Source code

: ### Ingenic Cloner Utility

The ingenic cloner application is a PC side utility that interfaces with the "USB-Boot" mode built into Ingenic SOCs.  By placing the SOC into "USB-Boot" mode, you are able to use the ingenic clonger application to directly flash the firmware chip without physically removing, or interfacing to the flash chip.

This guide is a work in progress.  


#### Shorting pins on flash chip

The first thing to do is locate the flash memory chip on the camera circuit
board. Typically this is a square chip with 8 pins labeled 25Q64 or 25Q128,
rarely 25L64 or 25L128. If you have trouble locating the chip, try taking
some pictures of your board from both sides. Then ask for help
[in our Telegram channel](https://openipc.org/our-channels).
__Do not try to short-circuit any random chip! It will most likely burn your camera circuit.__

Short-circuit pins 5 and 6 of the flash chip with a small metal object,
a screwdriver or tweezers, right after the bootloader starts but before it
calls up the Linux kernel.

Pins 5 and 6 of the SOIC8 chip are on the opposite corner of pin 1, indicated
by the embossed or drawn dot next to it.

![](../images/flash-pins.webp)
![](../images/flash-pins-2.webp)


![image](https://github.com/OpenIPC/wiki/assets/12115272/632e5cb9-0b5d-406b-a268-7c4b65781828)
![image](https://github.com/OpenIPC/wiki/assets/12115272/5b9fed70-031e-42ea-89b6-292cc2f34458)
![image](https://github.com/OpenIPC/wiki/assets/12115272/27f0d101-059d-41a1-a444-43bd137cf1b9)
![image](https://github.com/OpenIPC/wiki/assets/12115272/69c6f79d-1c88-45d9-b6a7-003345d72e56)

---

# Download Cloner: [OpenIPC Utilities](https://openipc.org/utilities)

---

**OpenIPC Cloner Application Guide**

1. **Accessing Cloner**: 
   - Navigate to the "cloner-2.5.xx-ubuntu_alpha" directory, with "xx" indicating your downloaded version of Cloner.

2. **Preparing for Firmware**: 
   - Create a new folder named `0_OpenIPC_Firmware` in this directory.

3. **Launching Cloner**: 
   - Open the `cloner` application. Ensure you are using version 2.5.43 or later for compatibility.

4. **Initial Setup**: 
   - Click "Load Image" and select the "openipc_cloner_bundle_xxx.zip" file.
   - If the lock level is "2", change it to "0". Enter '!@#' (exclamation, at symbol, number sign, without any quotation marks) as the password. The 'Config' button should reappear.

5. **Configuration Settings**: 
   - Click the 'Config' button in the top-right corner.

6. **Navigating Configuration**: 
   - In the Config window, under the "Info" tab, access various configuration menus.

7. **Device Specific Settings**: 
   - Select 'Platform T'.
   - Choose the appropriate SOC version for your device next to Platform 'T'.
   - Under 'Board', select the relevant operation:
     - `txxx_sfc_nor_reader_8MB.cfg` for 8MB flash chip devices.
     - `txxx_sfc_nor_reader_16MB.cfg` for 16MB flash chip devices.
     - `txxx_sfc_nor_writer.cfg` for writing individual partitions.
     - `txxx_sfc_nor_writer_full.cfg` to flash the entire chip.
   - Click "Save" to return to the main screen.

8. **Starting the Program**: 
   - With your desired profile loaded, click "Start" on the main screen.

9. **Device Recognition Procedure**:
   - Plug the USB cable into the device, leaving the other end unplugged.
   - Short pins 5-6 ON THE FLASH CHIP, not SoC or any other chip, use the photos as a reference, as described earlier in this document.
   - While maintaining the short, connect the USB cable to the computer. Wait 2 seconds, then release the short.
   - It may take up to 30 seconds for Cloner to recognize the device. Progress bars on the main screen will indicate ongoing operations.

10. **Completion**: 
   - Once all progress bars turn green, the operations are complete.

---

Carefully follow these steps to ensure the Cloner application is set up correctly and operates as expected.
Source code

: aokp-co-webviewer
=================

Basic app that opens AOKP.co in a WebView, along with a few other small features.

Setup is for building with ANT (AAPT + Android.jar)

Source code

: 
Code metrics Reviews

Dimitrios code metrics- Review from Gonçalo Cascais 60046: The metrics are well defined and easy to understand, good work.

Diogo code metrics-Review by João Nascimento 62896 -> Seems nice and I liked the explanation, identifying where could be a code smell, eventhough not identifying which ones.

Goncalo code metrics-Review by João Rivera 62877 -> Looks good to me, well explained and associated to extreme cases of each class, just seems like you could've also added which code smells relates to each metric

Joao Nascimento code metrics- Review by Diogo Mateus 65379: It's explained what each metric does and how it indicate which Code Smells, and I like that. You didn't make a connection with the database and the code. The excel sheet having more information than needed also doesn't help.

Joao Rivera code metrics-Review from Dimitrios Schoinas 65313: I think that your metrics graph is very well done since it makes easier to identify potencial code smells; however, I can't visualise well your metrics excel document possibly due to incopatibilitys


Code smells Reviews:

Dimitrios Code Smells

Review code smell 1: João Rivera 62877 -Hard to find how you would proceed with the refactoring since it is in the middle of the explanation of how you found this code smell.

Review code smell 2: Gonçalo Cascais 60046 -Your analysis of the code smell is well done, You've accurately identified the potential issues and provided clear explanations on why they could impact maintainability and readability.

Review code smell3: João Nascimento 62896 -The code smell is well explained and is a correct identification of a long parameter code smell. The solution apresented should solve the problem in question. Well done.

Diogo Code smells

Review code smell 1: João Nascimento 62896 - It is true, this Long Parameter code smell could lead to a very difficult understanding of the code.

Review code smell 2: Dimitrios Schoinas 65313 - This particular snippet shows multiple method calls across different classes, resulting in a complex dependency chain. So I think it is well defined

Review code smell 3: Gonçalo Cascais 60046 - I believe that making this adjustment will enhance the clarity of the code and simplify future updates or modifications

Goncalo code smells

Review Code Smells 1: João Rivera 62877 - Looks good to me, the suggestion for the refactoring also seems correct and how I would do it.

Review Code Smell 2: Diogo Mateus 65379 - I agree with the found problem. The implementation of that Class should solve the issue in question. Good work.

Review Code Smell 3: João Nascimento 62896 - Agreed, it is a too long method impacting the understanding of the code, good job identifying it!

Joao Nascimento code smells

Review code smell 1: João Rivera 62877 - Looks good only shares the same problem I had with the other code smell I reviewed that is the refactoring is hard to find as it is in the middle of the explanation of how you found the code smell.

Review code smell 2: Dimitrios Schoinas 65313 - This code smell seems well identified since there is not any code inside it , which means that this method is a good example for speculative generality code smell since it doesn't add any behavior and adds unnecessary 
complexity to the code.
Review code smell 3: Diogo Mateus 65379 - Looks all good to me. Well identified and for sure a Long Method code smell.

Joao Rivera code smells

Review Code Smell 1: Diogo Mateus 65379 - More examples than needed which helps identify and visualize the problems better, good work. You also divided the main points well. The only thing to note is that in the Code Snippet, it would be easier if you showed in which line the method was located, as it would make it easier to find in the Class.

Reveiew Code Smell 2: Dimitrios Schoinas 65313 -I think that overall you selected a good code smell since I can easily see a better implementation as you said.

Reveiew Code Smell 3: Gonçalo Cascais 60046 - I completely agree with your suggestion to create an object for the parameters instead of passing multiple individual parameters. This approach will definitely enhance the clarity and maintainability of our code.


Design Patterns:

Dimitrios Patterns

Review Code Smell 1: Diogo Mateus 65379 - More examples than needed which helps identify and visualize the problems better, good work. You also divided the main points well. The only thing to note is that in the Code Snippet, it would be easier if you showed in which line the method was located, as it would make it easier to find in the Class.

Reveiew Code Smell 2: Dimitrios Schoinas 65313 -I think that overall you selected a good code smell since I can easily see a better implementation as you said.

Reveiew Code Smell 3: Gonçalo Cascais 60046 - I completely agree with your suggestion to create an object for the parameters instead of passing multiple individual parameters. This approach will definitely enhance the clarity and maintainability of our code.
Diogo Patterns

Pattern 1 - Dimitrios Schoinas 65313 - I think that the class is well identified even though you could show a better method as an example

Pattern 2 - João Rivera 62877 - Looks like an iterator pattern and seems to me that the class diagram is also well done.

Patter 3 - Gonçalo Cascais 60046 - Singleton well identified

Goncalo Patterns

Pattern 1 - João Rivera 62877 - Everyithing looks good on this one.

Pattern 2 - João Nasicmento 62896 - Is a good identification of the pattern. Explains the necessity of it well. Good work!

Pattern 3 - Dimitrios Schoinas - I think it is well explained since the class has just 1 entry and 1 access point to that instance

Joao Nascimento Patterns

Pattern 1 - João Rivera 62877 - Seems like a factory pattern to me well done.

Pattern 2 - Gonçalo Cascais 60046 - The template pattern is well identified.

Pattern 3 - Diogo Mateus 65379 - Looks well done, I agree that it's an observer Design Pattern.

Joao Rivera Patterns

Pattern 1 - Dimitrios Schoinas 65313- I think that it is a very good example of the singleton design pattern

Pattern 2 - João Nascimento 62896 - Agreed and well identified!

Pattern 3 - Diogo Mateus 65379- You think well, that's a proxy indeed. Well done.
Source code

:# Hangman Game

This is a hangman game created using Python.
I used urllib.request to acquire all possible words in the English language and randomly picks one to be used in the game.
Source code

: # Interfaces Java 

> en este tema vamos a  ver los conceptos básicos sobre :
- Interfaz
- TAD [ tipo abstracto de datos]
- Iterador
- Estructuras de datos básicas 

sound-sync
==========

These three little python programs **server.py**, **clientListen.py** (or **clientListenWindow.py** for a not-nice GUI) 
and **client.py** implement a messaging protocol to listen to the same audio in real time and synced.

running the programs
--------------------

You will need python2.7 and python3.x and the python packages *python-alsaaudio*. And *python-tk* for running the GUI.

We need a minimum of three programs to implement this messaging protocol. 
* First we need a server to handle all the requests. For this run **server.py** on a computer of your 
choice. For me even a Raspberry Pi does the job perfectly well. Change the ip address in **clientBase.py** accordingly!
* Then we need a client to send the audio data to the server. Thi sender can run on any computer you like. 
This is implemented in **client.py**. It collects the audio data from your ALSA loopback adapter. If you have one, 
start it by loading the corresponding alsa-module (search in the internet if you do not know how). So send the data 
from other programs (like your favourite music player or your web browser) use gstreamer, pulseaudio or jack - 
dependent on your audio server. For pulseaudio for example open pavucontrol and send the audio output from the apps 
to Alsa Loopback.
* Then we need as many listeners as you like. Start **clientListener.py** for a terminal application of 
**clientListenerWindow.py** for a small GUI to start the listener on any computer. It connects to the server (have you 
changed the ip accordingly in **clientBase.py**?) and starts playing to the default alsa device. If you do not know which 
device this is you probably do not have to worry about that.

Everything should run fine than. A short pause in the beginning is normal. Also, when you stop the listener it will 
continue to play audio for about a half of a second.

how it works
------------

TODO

#####

With the line containing "dependent on your" as the start and the last line of the listing as the end, restate that stretch word for word and nothing else.

dependent on your audio server. For pulseaudio for example open pavucontrol and send the audio output from the apps 
to Alsa Loopback.
* Then we need as many listeners as you like. Start **clientListener.py** for a terminal application of 
**clientListenerWindow.py** for a small GUI to start the listener on any computer. It connects to the server (have you 
changed the ip accordingly in **clientBase.py**?) and starts playing to the default alsa device. If you do not know which 
device this is you probably do not have to worry about that.

Everything should run fine than. A short pause in the beginning is normal. Also, when you stop the listener it will 
continue to play audio for about a half of a second.

how it works
------------

TODO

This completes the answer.